What is a mutual?
There is no clear definition of a mutual and in the EU, mutuals operate under a large diversity of legal forms, but all can be recognized by five main characteristics:
1. Mutuals are private legal entities
Mutuals are private legal entities, governed by private law.
2. Mutuals are grouping of people
Mutuals are grouping of people (natural or legal people), where the interests of people overcome financial interests of the organisation itself. Mutuals are solidarity based organisations and their main purpose in general is to cover risks, or to provide services, connected to human life.
Mutuals are not-for-profit organisations, although their financial sustainability is one of their main worries. Therefore, being non- profit oriented, they must also ensure financial surpluses.
Those financial results are not, in a large majority of cases, distributed to their members, but rather reinvested in the mutual activities themselves or used for social support activities in the interest of people in need.
3. The governance of mutuals is democratic
The governance of mutuals is democratic. In general, each member has one vote. Also, such principle can be operationalized via the use of delegates or interest groups.
4. The principle of solidarity is important among members
The principle of solidarity is important among members, often enshrined in law. Free entry of those fulfilling the conditions enshrined in the statutes as well as free exit of members is possible.
5. Profits are used for the benefit of the members
Profits are used for the benefit of the members, as the members are the owners of the mutual. Thus, the primary purpose of a mutual is to satisfy the common needs of its members and not to make profits or to provide a return on capital. Benefits can be in the form of discounts or rebates on premiums in case of insurance mutuals, investments to improve services for the members or the development of the business, or increases to its “own funds”. They can also be used for the benefit of society/community at large.
In health care assistance and social services, mutuals are estimated to provide services to approximately 230 million citizens.Most AIM members are mutual benefit societies, which are a specific type of mutuals that are involved in the delivery of health insurance. Depending on their member state of origin, they are involved in compulsory and/or voluntary health insurance and in some cases are entrusted with operating compulsory health insurance schemes. In addition, our members pursue objectives related to social protection and quality of life, such as social services and health care assistance.
In the majority of European countries, mutuals are allowed to operate exclusively in (re)insurance markets.

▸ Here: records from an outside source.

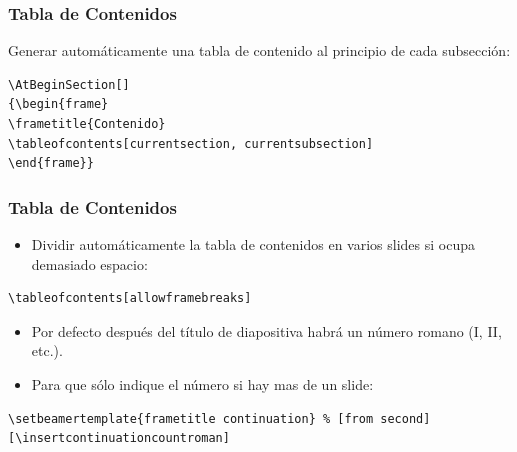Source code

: \documentclass[aspectratio=43]{beamer}%
\begin{document}
\begin{frame}[fragile]
\frametitle{\textbf{Tabla de Contenidos}}
\justifying
 Generar automáticamente una tabla de contenido al principio de cada subsección:
\begin{block}{}
   \lstset{language=}%
   \vspace{-0.7cm}
\begin{lstlisting}
\AtBeginSection[]
{\begin{frame}
\frametitle{Contenido}
\tableofcontents[currentsection, currentsubsection]
\end{frame}}
\end{lstlisting}\vspace{-0.3cm}
\end{block}

\end{frame}

\begin{frame}[fragile]
\frametitle{\textbf{Tabla de Contenidos}}
\justifying
 \begin{itemize}\justifying
  \item Dividir automáticamente la tabla de contenidos en varios slides si ocupa demasiado espacio:
\end{itemize}
\begin{block}{}
   \lstset{language=}%
   \vspace{-0.7cm}
\begin{lstlisting}
\tableofcontents[allowframebreaks]
\end{lstlisting}\vspace{-0.3cm}

\end{block}\begin{itemize}\justifying
  \item Por defecto después del título de diapositiva habrá un número romano (I, II, etc.).
  \item Para que sólo indique el número si hay mas de un slide:
\end{itemize}
\begin{block}{}
   \lstset{language=}%
   \vspace{-0.7cm}
\begin{lstlisting}
\setbeamertemplate{frametitle continuation} % [from second] [\insertcontinuationcountroman]
\end{lstlisting}\vspace{-0.3cm}

\end{block}
\end{frame}
\end{document}
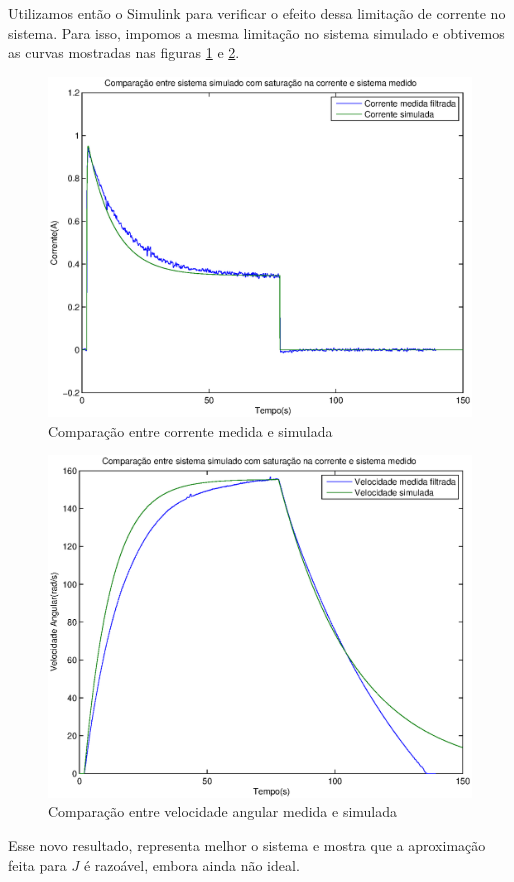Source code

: \documentclass{article}
\begin{document}
Utilizamos então o Simulink para verificar o efeito dessa limitação de corrente no sistema. Para isso, impomos a mesma limitação no sistema simulado e obtivemos as curvas mostradas nas figuras \ref{fig:simisat} e \ref{fig:simvsat}.

\begin{figure}[H]
	\centering
	\includegraphics[width=0.8\linewidth]{../simisat}
	\caption{Comparação entre corrente medida e simulada}
	\label{fig:simisat}
\end{figure}
\begin{figure}[H]
	\centering
	\includegraphics[width=0.8\linewidth]{../simvsat}
	\caption{Comparação entre velocidade angular medida e simulada}
	\label{fig:simvsat}
\end{figure}

Esse novo resultado, representa melhor o sistema e mostra que a aproximação feita para $J$ é razoável, embora ainda não ideal.

\begin{thebibliography}{widestlabel}
\end{thebibliography}
\end{document}
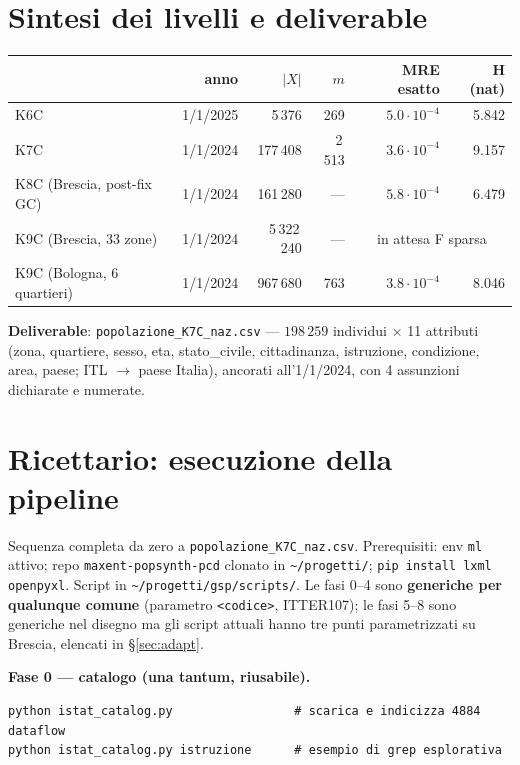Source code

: \documentclass[11pt,a4paper]{article}
\newcommand{\code}[1]{\texttt{#1}}
\begin{document}
\section{Sintesi dei livelli e deliverable}
\begin{center}
\small
\begin{tabular}{@{}lrrrrr@{}}
\toprule
 & \textbf{anno} & $|X|$ & $m$ & \textbf{MRE esatto} & \textbf{H (nat)}\\
\midrule
K6C & 1/1/2025 & 5\,376 & 269 & $5.0\cdot10^{-4}$ & 5.842\\
K7C & 1/1/2024 & 177\,408 & 2\,513 & $3.6\cdot10^{-4}$ & 9.157\\
K8C (Brescia, post-fix GC) & 1/1/2024 & 161\,280 & --- & $5.8\cdot10^{-4}$ & 6.479\\
K9C (Brescia, 33 zone) & 1/1/2024 & 5\,322\,240 & --- & \multicolumn{2}{c}{in attesa F sparsa}\\
K9C (Bologna, 6 quartieri) & 1/1/2024 & 967\,680 & 763 & $3.8\cdot10^{-4}$ & 8.046\\
\bottomrule
\end{tabular}
\end{center}
\noindent\textbf{Deliverable}: \code{popolazione\_K7C\_naz.csv} ---
$198\,259$ individui $\times$ 11 attributi (zona, quartiere, sesso, eta,
stato\_civile, cittadinanza, istruzione, condizione, area, paese; ITL $\to$
paese Italia), ancorati all'1/1/2024, con 4 assunzioni dichiarate e
numerate.

\section{Ricettario: esecuzione della pipeline}
\label{sec:recipe}
Sequenza completa da zero a \code{popolazione\_K7C\_naz.csv}. Prerequisiti:
env \code{ml} attivo; repo \code{maxent-popsynth-pcd} clonato in
\code{\textasciitilde/progetti/}; \code{pip install lxml openpyxl}. Script
in \code{\textasciitilde/progetti/gsp/scripts/}. Le fasi 0--4 sono
\textbf{generiche per qualunque comune} (parametro \code{<codice>},
ITTER107); le fasi 5--8 sono generiche nel disegno ma gli script attuali
hanno tre punti parametrizzati su Brescia, elencati in
\S\ref{sec:adapt}.

\medskip\noindent\textbf{Fase 0 --- catalogo (una tantum, riusabile).}
\begin{lstlisting}
python istat_catalog.py                 # scarica e indicizza 4884 dataflow
python istat_catalog.py istruzione      # esempio di grep esplorativa
\end{lstlisting}
\end{document}
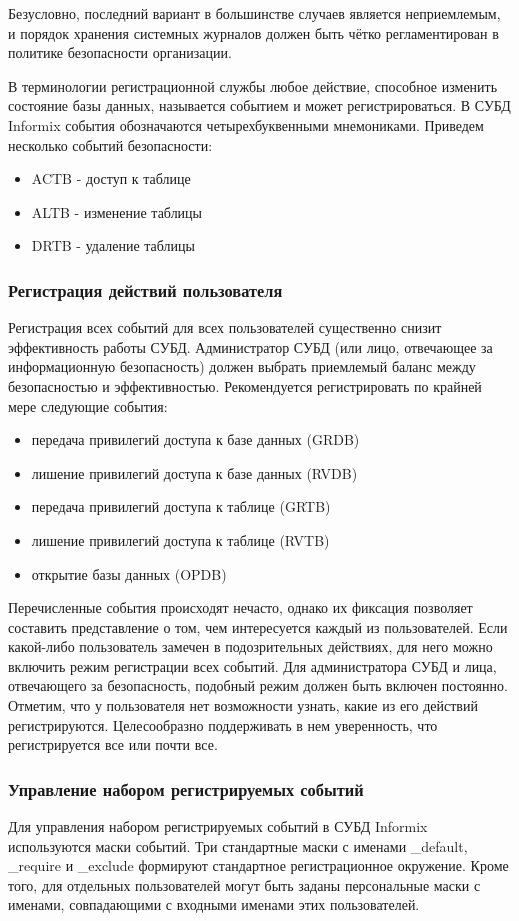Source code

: Безусловно, последний вариант в большинстве случаев является неприемлемым, и порядок хранения
системных журналов должен быть чётко регламентирован в политике безопасности организации.

В терминологии регистрационной службы любое действие, способное изменить состояние базы данных,
называется событием и может регистрироваться. В СУБД Informix события обозначаются
четырехбуквенными мнемониками. Приведем несколько событий безопасности:
\begin{itemize}
    \item ACTB - доступ к таблице
    \item ALTB - изменение таблицы
    \item DRTB - удаление таблицы
\end{itemize}


\subsubsection{Регистрация действий пользователя}
Регистрация всех событий для всех пользователей существенно снизит эффективность работы СУБД.
Администратор СУБД (или лицо, отвечающее за информационную безопасность) должен выбрать приемлемый
баланс между безопасностью и эффективностью.
Рекомендуется регистрировать по крайней мере следующие события:
\begin{itemize}
    \item передача привилегий доступа к базе данных (GRDB)
    \item лишение привилегий доступа к базе данных (RVDB)
    \item передача привилегий доступа к таблице (GRTB)
    \item лишение привилегий доступа к таблице (RVTB)
    \item открытие базы данных (OPDB)
\end{itemize}

Перечисленные события происходят нечасто, однако их фиксация позволяет составить представление о
том, чем интересуется каждый из пользователей. Если какой-либо пользователь замечен в
подозрительных действиях, для него можно включить режим регистрации всех событий. Для
администратора СУБД и лица, отвечающего за безопасность, подобный режим должен быть включен
постоянно.
Отметим, что у пользователя нет возможности узнать, какие из его действий регистрируются.
Целесообразно поддерживать в нем уверенность, что регистрируется все или почти все.


\subsubsection{Управление набором регистрируемых событий}
Для управления набором регистрируемых событий в СУБД Informix используются маски событий.
Три стандартные маски с именами \_default, \_require и \_exclude формируют стандартное
регистрационное окружение. Кроме того, для отдельных пользователей могут быть заданы персональные
маски с именами, совпадающими с входными именами этих пользователей.

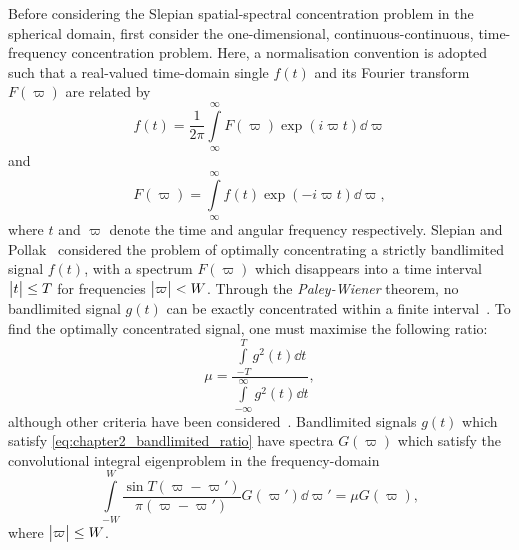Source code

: Before considering the Slepian spatial-spectral concentration problem in the spherical domain, first consider the one-dimensional, continuous-continuous, time-frequency concentration problem.
Here, a normalisation convention is adopted such that a real-valued time-domain single \(f(t)\) and its Fourier transform \(F(\varpi)\) are related by
%
\begin{equation}
	f(t)
	= \frac{1}{2\pi} \displaystyle\int\limits_{\infty}^{\infty} F(\varpi) \exp(i\varpi t) \dd{\varpi}
\end{equation}
%
and
%
\begin{equation}
	F(\varpi)
	= \displaystyle\int\limits_{\infty}^{\infty} f(t) \exp(-i\varpi t) \dd{\varpi},
\end{equation}
%
where \(t\) and \(\varpi{}\) denote the time and angular frequency respectively.
Slepian and Pollak~\cite{Slepian1961} considered the problem of optimally concentrating a strictly bandlimited signal \(f(t)\), with a spectrum \(F(\varpi)\) which disappears into a time interval \(\big\lvert t\big\rvert \leq T\) for frequencies \(\big\lvert\varpi\big\rvert < W\).
Through the \emph{Paley-Wiener} theorem, no bandlimited signal \(g(t)\) can be exactly concentrated within a finite interval~\cite{Daubechies1992,Mallat2008}.
To find the optimally concentrated signal, one must maximise the following ratio:
%
\begin{equation}\label{eq:chapter2_bandlimited_ratio}
	\mu
	= \frac{\displaystyle\int\limits_{-T}^{T} g^{2}(t) \dd{t}}
	{\displaystyle\int\limits_{-\infty}^{\infty} g^{2}(t) \dd{t}},
\end{equation}
%
although other criteria have been considered~\cite{Freeden1997,Riedel1995}.
Bandlimited signals \(g(t)\) which satisfy \cref{eq:chapter2_bandlimited_ratio} have spectra \(G(\varpi)\) which satisfy the convolutional integral eigenproblem in the frequency-domain
%
\begin{equation}
	\displaystyle\int\limits_{-W}^{W} \frac{\sin T(\varpi-\varpi')}{\pi(\varpi-\varpi')} G(\varpi') \dd{\varpi'}
	= \mu G(\varpi),
\end{equation}
%
where \(\big\lvert\varpi\big\rvert \leq W\).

This is the case in Austria, Bulgaria, Cyprus, Germany, Denmark, Finland (including statutory pensions), Latvia, Malta, the Netherlands, Norway, Poland, Romania, Sweden, Slovenia. In those countries, mutuals are insurers.
In Belgium, Greece, Spain, France, Hungary, Italy, Luxemburg and Portugal, a distinction is made between insurance mutuals and mutual benefit societies.
The importance of mutuals in Europe
Mutuals account for roughly 16% of the European insurance market (13% in life and 21% in non-life insurance) or around 180 billion euro in premiums. They manage around 1160 billion euro in assets and employ over 200,000 people. Some mutual insurers are among the largest insurance companies.